Aren't these just a cup full of cake fun?!?!

Seriously...I am out of control!!! I may need an intervention for all of this baking. I will be in gym overload as long as this baking blog keeps up!

Last night I made PB&J Cupcakes. I got the idea from, my sorority sister, Tori's blog. What an awesome idea! I made these yesterday, and my boyfriend's 6 year old son helped me put the icing on the cupcakes. It was such a fun project for the two of us!

I am ADDICTED to peanut butter, so I thought these cupcakes would be PERFECT!

I used a yellow cake recipe that I pulled from Tori's blog, Here is the recipe:

1 1/4 cups all purpose flour
1 1/4 teaspoon baking powder
1/4 teaspoon salt
3/4 cup sugar
6 tablespoons unsalted butter, room temperature
2 large eggs, room temperature
1 teaspoon vanilla
1/3 cup milk

Preserves for filling, you choose the flavor!

For icing:
1 Cup Peanut butter
1 Cup Confectioners sugar
1/4 Cup + 2 tablespoons Heavy Whipping Cream
4 tablespoons butter


1. Preheat oven to 350 degrees (I filled some of the cupcakes instead of cutting them in half. If you want to cut them in half and fill them, do not use liners. Just spray a cupcake pan.)

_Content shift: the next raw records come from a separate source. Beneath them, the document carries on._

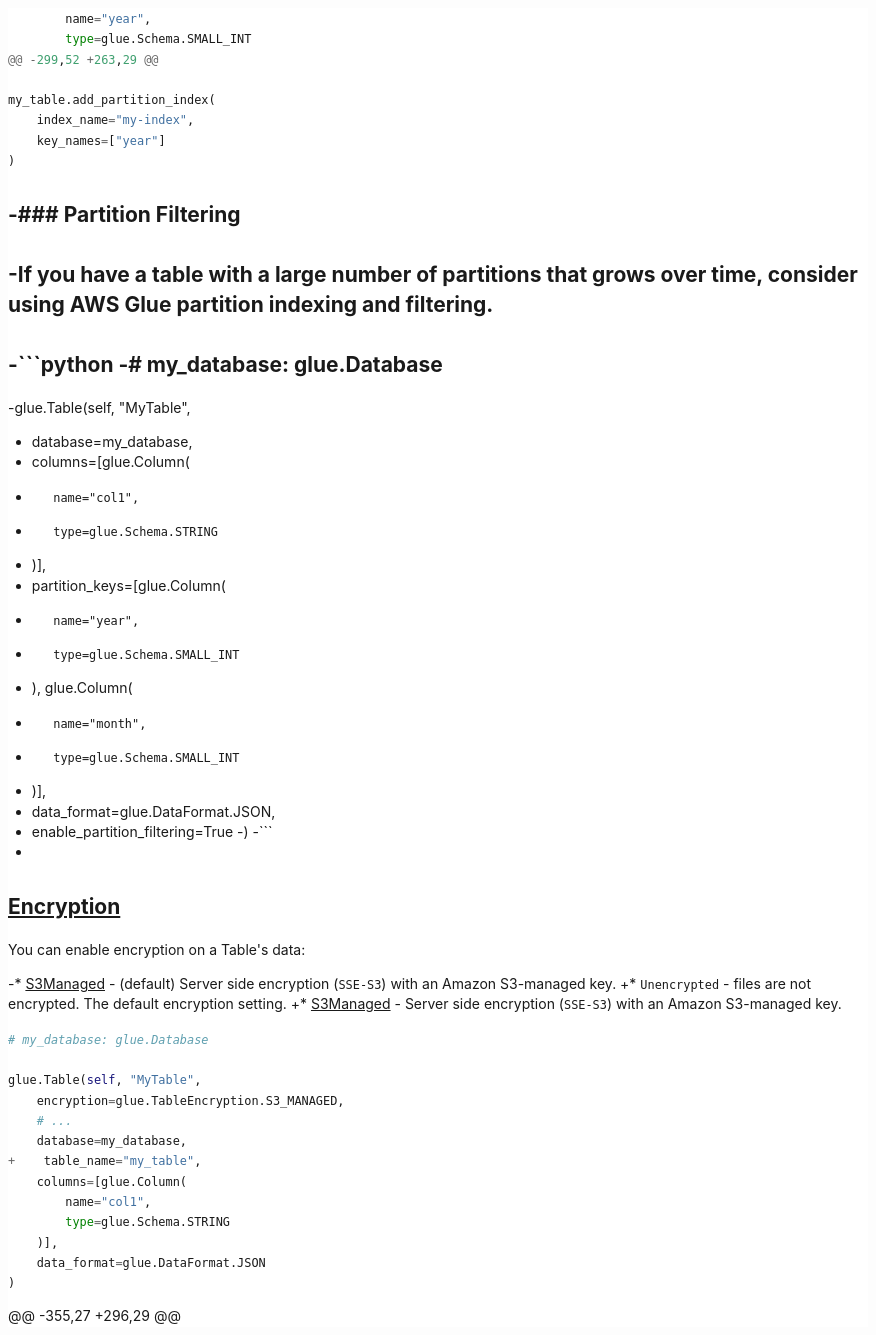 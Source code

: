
  ```python
         name="year",
         type=glue.Schema.SMALL_INT
@@ -299,52 +263,29 @@
 
 my_table.add_partition_index(
     index_name="my-index",
     key_names=["year"]
 )
 ```
 
-### Partition Filtering
-
-If you have a table with a large number of partitions that grows over time, consider using AWS Glue partition indexing and filtering.
-
-```python
-# my_database: glue.Database
-
-glue.Table(self, "MyTable",
-    database=my_database,
-    columns=[glue.Column(
-        name="col1",
-        type=glue.Schema.STRING
-    )],
-    partition_keys=[glue.Column(
-        name="year",
-        type=glue.Schema.SMALL_INT
-    ), glue.Column(
-        name="month",
-        type=glue.Schema.SMALL_INT
-    )],
-    data_format=glue.DataFormat.JSON,
-    enable_partition_filtering=True
-)
-```
-
 ## [Encryption](https://docs.aws.amazon.com/athena/latest/ug/encryption.html)
 
 You can enable encryption on a Table's data:
 
-* [S3Managed](https://docs.aws.amazon.com/AmazonS3/latest/dev/UsingServerSideEncryption.html) - (default) Server side encryption (`SSE-S3`) with an Amazon S3-managed key.
+* `Unencrypted` - files are not encrypted. The default encryption setting.
+* [S3Managed](https://docs.aws.amazon.com/AmazonS3/latest/dev/UsingServerSideEncryption.html) - Server side encryption (`SSE-S3`) with an Amazon S3-managed key.
 
 ```python
 # my_database: glue.Database
 
 glue.Table(self, "MyTable",
     encryption=glue.TableEncryption.S3_MANAGED,
     # ...
     database=my_database,
+    table_name="my_table",
     columns=[glue.Column(
         name="col1",
         type=glue.Schema.STRING
     )],
     data_format=glue.DataFormat.JSON
 )
 ```
@@ -355,27 +296,29 @@ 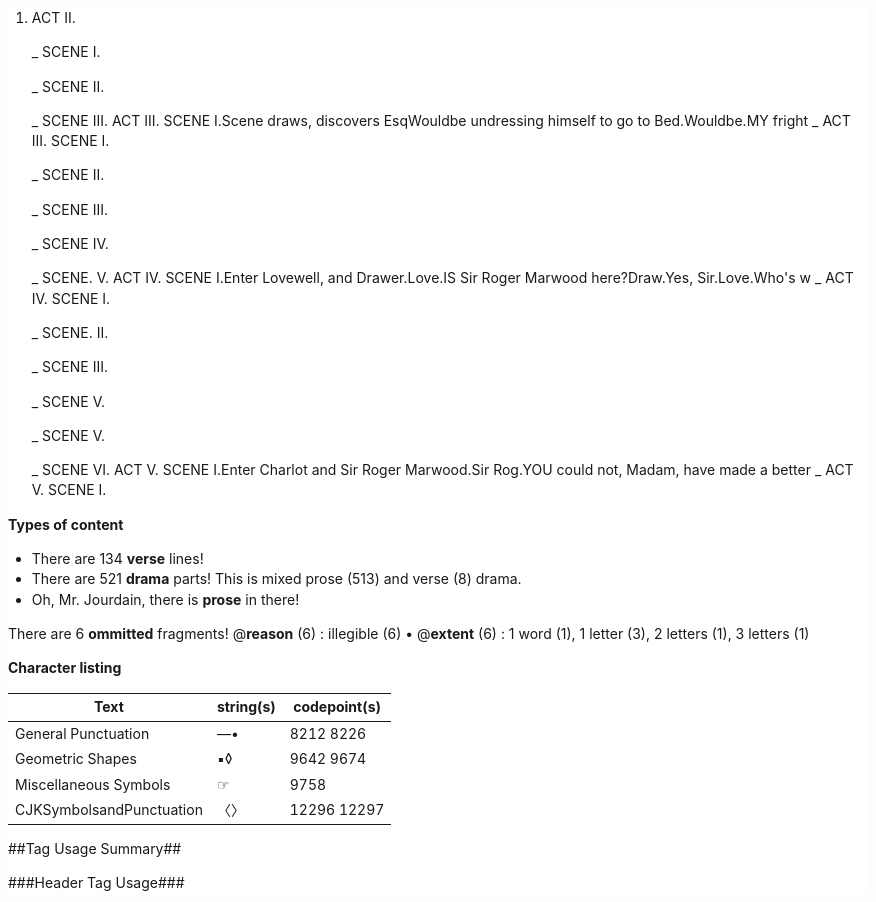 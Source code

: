1. ACT II.

    _ SCENE I.

    _ SCENE II.

    _ SCENE III.
ACT III. SCENE I.Scene draws, discovers EsqWouldbe undressing himself to go to Bed.Wouldbe.MY fright
    _ ACT III. SCENE I.

    _ SCENE II.

    _ SCENE III.

    _ SCENE IV.

    _ SCENE. V.
ACT IV. SCENE I.Enter Lovewell, and Drawer.Love.IS Sir Roger Marwood here?Draw.Yes, Sir.Love.Who's w
    _ ACT IV. SCENE I.

    _ SCENE. II.

    _ SCENE III.

    _ SCENE V.

    _ SCENE V.

    _ SCENE VI.
ACT V. SCENE I.Enter Charlot and Sir Roger Marwood.Sir Rog.YOU could not, Madam, have made a better 
    _ ACT V. SCENE I.

**Types of content**

  * There are 134 **verse** lines!
  * There are 521 **drama** parts! This is mixed prose (513) and verse (8) drama.
  * Oh, Mr. Jourdain, there is **prose** in there!

There are 6 **ommitted** fragments! 
 @__reason__ (6) : illegible (6)  •  @__extent__ (6) : 1 word (1), 1 letter (3), 2 letters (1), 3 letters (1)

**Character listing**


|Text|string(s)|codepoint(s)|
|---|---|---|
|General Punctuation|—•|8212 8226|
|Geometric Shapes|▪◊|9642 9674|
|Miscellaneous Symbols|☞|9758|
|CJKSymbolsandPunctuation|〈〉|12296 12297|

##Tag Usage Summary##

###Header Tag Usage###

2. Mix flour, baking powder, and salt in a bowl

3. In a different bowl beat the sugar and butter together until well mixed

4. Add milk, vanilla, and eggs until well mixed

5. Slowly add the flour mixture to the wet sugar mixture

6. Pour into cupcake pan evenly

7. Bake 18-20 minutes

8. Cool before frosting and filling

9. Enjoy!

*I used a piping bag to fill some of the cupcakes. Some of them I cut in half and spread Smuckers Red Raspberry Preserves between the halves (like a sandwich). Then frost the tops!

Tip: If I make these again I will use more preserves. More preserves would balance out the peanut butter icing, but it's all in what you like!